Yeah definitely, these ideas always sound very appealing to me, in theory -- I a...

nathanmarz · on Aug 15, 2023

When you step back and consider the incredible amount of manpower and resources that have been put into these applications, it's amazing how buggy these applications are. To put it simply, they're buggy because the underlying infrastructure and techniques used to build them are so complex that the implementation is beyond the realm of human understanding.

The way applications are built, and have been built since before I was born, is by combining together potentially dozens of narrow tools together: databases, computation systems, caches, monitoring tools, etc. There has never been a cohesive model capable of expressing arbitrary backends end-to-end, and every application built has to be twisted to fit onto the existing narrow pieces.

Rama is a lot more than just "event sourcing" and "materialized views". Those are two concepts at its foundation, but the real breakthrough is being that cohesive model capable of expressing diverse backends in their entirety. It took me more than five years of dedicated research to discover this model, and it was extremely difficult.

chubot · on Aug 15, 2023

Yes, I 100% agree with you. I would like something like this to succeed, and agree the problem is real.

But what are the tradeoffs? There's nothing that comes with 100x benefit with no tradeoffs

(side note: I worked on Google Code for a short while in 2008, concurrent with Github's founding ... I think Github moved a lot faster in a large part because they weren't dealing with distributed systems at first -- they had a Rails app, a database, and RAID disks, and grew it from there. We had BigTable and perf reviews :-P )

Eventual consistency is probably one?

Can I specify that comment editing is correct and ACID, while likes/upvotes are eventually consistent? (No is a fine answer, these problems are hard)

I read through much of the doc, and don't see a mention of the word "consistency" at all, which seems like an oversight for something that is unifying what would be in a database with computation.

nathanmarz · on Aug 15, 2023

Rama is a much broader platform than a database, so the consistency semantics you get depend on how you use it. When using Rama, you're not mutating indexes directly like you do with a database, but adding source data that then gets materialized into any number of indexes.

You get read-after-write consistency for any PStates in a streaming ETL colocated with the depot you appended to. This is if you do the depot append with "full acking", which coordinates its response with the completion of colocated streaming ETLs. If you append at a lower level of acking, then you get eventual consistency on those PStates at the benefit of lower latency appends.

Microbatching is always eventually consistent as processing is asynchronous and uncoordinated to depot appends. Microbatching is higher thorughput than streaming and has simpler fault-tolerance semantics.
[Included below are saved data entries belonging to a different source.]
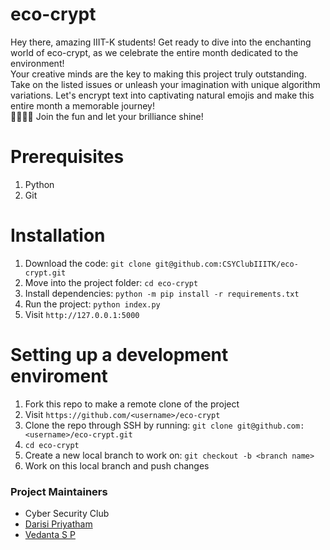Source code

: # eco-crypt

Hey there, amazing IIIT-K students! Get ready to dive into the enchanting world of eco-crypt, as we celebrate the entire month dedicated to the environment! <br>
Your creative minds are the key to making this project truly outstanding. Take on the listed issues or unleash your imagination with unique algorithm variations. Let's encrypt text into captivating natural emojis and make this entire month a memorable journey! <br>
🌴🌲🌳🌵 Join the fun and let your brilliance shine!

# Prerequisites
1. Python
1. Git

# Installation
1. Download the code: `git clone git@github.com:CSYClubIIITK/eco-crypt.git`
1. Move into the project folder: `cd eco-crypt`
1. Install dependencies: `python -m pip install -r requirements.txt`
1. Run the project: `python index.py`
1. Visit `http://127.0.0.1:5000`

# Setting up a development enviroment
1. Fork this repo to make a remote clone of the project
1. Visit `https://github.com/<username>/eco-crypt`
1. Clone the repo through SSH by running: `git clone git@github.com:<username>/eco-crypt.git`
1. `cd eco-crypt`
1. Create a new local branch to work on: `git checkout -b <branch name>`
1. Work on this local branch and push changes

### Project Maintainers
- Cyber Security Club
- [Darisi Priyatham](https://github.com/DPRIYATHAM)
- [Vedanta S P](https://github.com/unworld11)
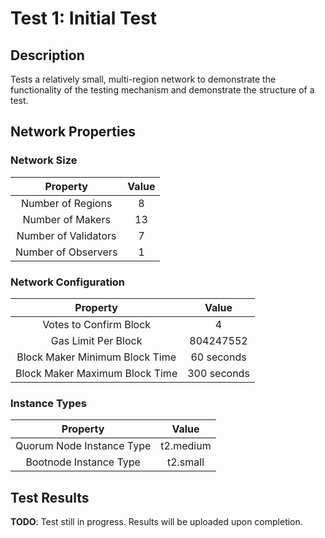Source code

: # Test 1: Initial Test
  
## Description

Tests a relatively small, multi-region network to demonstrate the functionality of the testing mechanism and demonstrate the structure of a test.

## Network Properties

### Network Size
| Property             | Value |
| :------------------: | :---: |
| Number of Regions    | 8     |
| Number of Makers     | 13    |
| Number of Validators | 7     |
| Number of Observers  | 1     |

### Network Configuration
| Property                       | Value       |
| :----------------------------: | :---------: |
| Votes to Confirm Block         | 4           |
| Gas Limit Per Block            | 804247552   |
| Block Maker Minimum Block Time | 60 seconds  |
| Block Maker Maximum Block Time | 300 seconds |

### Instance Types
| Property                  | Value     |
| :-----------------------: | :-------: |
| Quorum Node Instance Type | t2.medium |
| Bootnode Instance Type    | t2.small  |

## Test Results

**TODO**: Test still in progress. Results will be uploaded upon completion.
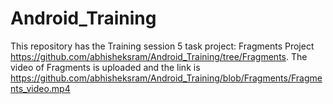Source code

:# Android_Training
This repository has the Training session 5 task project: Fragments Project https://github.com/abhisheksram/Android_Training/tree/Fragments.
The video of Fragments is uploaded and the link is https://github.com/abhisheksram/Android_Training/blob/Fragments/Fragments_video.mp4
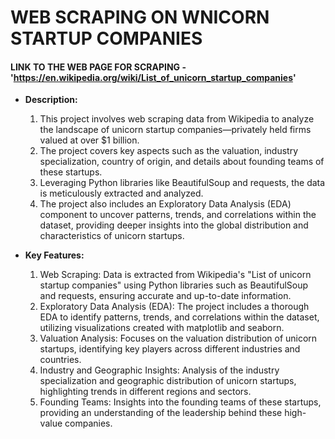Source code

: # WEB SCRAPING ON WNICORN STARTUP COMPANIES

#### LINK TO THE WEB PAGE FOR SCRAPING - 'https://en.wikipedia.org/wiki/List_of_unicorn_startup_companies'

- **Description:**
  1. This project involves web scraping data from Wikipedia to analyze the landscape of unicorn startup companies—privately held firms valued at over $1 billion.
  2. The project covers key aspects such as the valuation, industry specialization, country of origin, and details about founding teams of these startups.
  3. Leveraging Python libraries like BeautifulSoup and requests, the data is meticulously extracted and analyzed.
  4. The project also includes an Exploratory Data Analysis (EDA) component to uncover patterns, trends, and correlations within the dataset, providing deeper insights into the global distribution and characteristics of unicorn startups.

- **Key Features:**
  1. Web Scraping: Data is extracted from Wikipedia's "List of unicorn startup companies" using Python libraries such as BeautifulSoup and requests, ensuring accurate and up-to-date information.
  2. Exploratory Data Analysis (EDA): The project includes a thorough EDA to identify patterns, trends, and correlations within the dataset, utilizing visualizations created with matplotlib and seaborn.
  3. Valuation Analysis: Focuses on the valuation distribution of unicorn startups, identifying key players across different industries and countries.
  4. Industry and Geographic Insights: Analysis of the industry specialization and geographic distribution of unicorn startups, highlighting trends in different regions and sectors.
  5. Founding Teams: Insights into the founding teams of these startups, providing an understanding of the leadership behind these high-value companies.
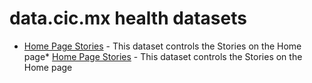 # data.cic.mx health datasets
* [Home Page Stories](https://data.cic.mx/d/25m5-exn4) - This dataset controls the Stories on the Home page* [Home Page Stories](https://data.cic.mx/d/25m5-exn4) - This dataset controls the Stories on the Home page
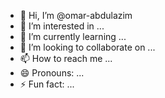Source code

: - 👋 Hi, I’m @omar-abdulazim
- 👀 I’m interested in ...
- 🌱 I’m currently learning ...
- 💞️ I’m looking to collaborate on ...
- 📫 How to reach me ...
- 😄 Pronouns: ...
- ⚡ Fun fact: ...

<!---
omar-abdulazim/omar-abdulazim is a ✨ special ✨ repository because its `README.md` (this file) appears on your GitHub profile.
You can click the Preview link to take a look at your changes.
--->
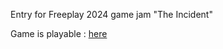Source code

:Entry for Freeplay 2024 game jam "The Incident"

Game is playable : <a href="https://jamtheincident.jodogames.com">here</a>
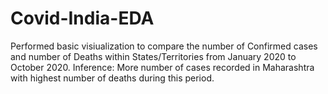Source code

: # Covid-India-EDA
Performed basic visiualization to compare the number of Confirmed cases and number of Deaths within States/Territories from January 2020 to October 2020.
Inference: More number of cases recorded in Maharashtra with highest number of deaths during this period.
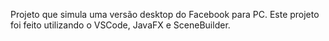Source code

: Projeto que simula uma versão desktop do Facebook para PC. 
Este projeto foi feito utilizando o VSCode, JavaFX e SceneBuilder.
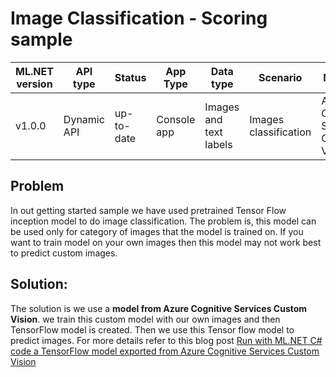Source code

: # Image Classification - Scoring sample

| ML.NET version | API type          | Status                        | App Type    | Data type | Scenario            | ML Task                   | Algorithms                  |
|----------------|-------------------|-------------------------------|-------------|-----------|---------------------|---------------------------|-----------------------------|
| v1.0.0           | Dynamic API | up-to-date | Console app | Images and text labels | Images classification | Azure Cognitive Services Custom Vision  | DeepLearning model |


## Problem
In out getting started sample we have used pretrained Tensor Flow inception model to do image classification. The problem is, this model can be used only for category of images that the model is trained on. If you want to train model on your own images then this model may not work best to predict custom images. 

## Solution:
The solution is we use a **model from Azure Cognitive Services Custom Vision**. we train this custom model with our own images and then TensorFlow model is created. Then we use this Tensor flow model to predict images. For more details refer to this blog post [Run with ML.NET C# code a TensorFlow model exported from Azure Cognitive Services Custom Vision](https://devblogs.microsoft.com/cesardelatorre/run-with-ml-net-c-code-a-tensorflow-model-exported-from-azure-cognitive-services-custom-vision/)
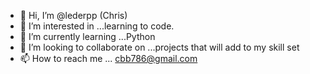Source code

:- 👋 Hi, I’m @lederpp (Chris)
- 👀 I’m interested in ...learning to code.
- 🌱 I’m currently learning ...Python
- 💞️ I’m looking to collaborate on ...projects that will add to my skill set
- 📫 How to reach me ... cbb786@gmail.com

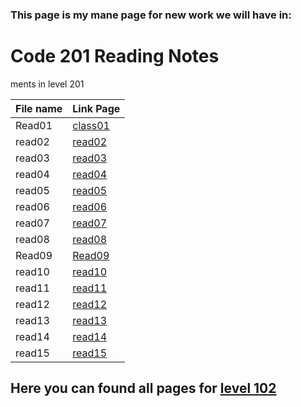 ### This page is my mane page for new work we will have in:

# Code 201 Reading Notes

ments in level 201

File name | Link Page
------------ | -------------
Read01 | [class01](class01.md)
read02 | [read02](class02.md)
read03 | [read03]()
read04 | [read04]()
read05 | [read05]()
read06 | [read06]()
read07 | [read07]()
read08 | [read08]()
Read09 | [Read09]()
read10 | [read10]()
read11 | [read11]()
read12 | [read12]()
read13 | [read13]()
read14 | [read14]()
read15 | [read15]()


## Here you can found all pages for [level 102](Code102ReadingNotes.md) 

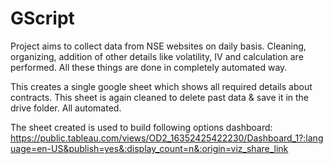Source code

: # GScript

Project aims to collect data from NSE websites on daily basis. 
Cleaning, organizing, addition of other details like volatility, IV and calculation are performed.
All these things are done in completely automated way. 

This creates a single google sheet which shows all required details about contracts. 
This sheet is again cleaned to delete past data & save it in the drive folder. All automated. 

The sheet created is used to build following options dashboard:
https://public.tableau.com/views/OD2_16352425422230/Dashboard_1?:language=en-US&publish=yes&:display_count=n&:origin=viz_share_link
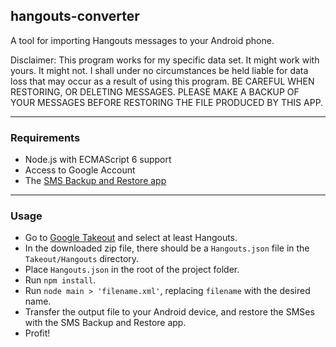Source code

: hangouts-converter
------------------
A tool for importing Hangouts messages to your Android phone.

Disclaimer: This program works for my specific data set. It might work with yours. It might not. I shall under no circumstances be held liable for data loss that may occur as a result of using this program. BE CAREFUL WHEN RESTORING, OR DELETING MESSAGES. PLEASE MAKE A BACKUP OF YOUR MESSAGES BEFORE RESTORING THE FILE PRODUCED BY THIS APP.

----------
### Requirements ###
 - Node.js with ECMAScript 6 support
 - Access to Google Account
 - The [SMS Backup and Restore app](https://play.google.com/store/apps/details?id=com.riteshsahu.SMSBackupRestore)


----------
### Usage ###

 - Go to [Google Takeout](https://takeout.google.com/settings/takeout) and select at least Hangouts.
 - In the downloaded zip file, there should be a `Hangouts.json` file in the `Takeout/Hangouts` directory.
 - Place `Hangouts.json` in the root of the project folder.
 - Run `npm install`.
 - Run `node main > 'filename.xml'`, replacing `filename` with the desired name.
 - Transfer the output file to your Android device, and restore the SMSes with the SMS Backup and Restore app.
 - Profit!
You'll be able to read a lot more about this when we release the docs next week.

chubot · on Aug 16, 2023

OK, thanks for the response

I think many people are going to have problems programming with this consistency model, as they will with any that's different than a single machine. But that's basically "physics", so it's inevitable :)

But it seems like great work within the constraints -- look forward to learning more

I have indeed wondered why none of the cloud platforms have built more forward-looking tech like this -- instead it's copies of AWS and so forth

datavirtue · on Aug 15, 2023

I would like your newsletter.

datavirtue · on Aug 15, 2023

You should try using Facebook marketplace. It is so rickety. I have to get on a desktop to use it at all.

chubot · on Aug 15, 2023

Hilariously, I went to edit the above comment, and HN was overloaded. Then it served me three or four 500's, AND it served me stale data in between

I was pissed off that I would have to type my comment again, but actually it did save it, and refreshing worked.

From what I understand Hacker News is architected more in-memory, on one big box ... Perhaps similar to the event sourcing model

(not knocking hacker news -- it's generally a very fast site, MUCH better than Reddit. Just that scaling beyond a single machine is difficult and full of gotchas )

kaba0 · on Aug 16, 2023

StackOverflow used to run on a single (very beefy) machine also for a long time — databases make efficient use of vertical scaling, horizontal scaling is much harder.

Of course, specialist systems can often do much better.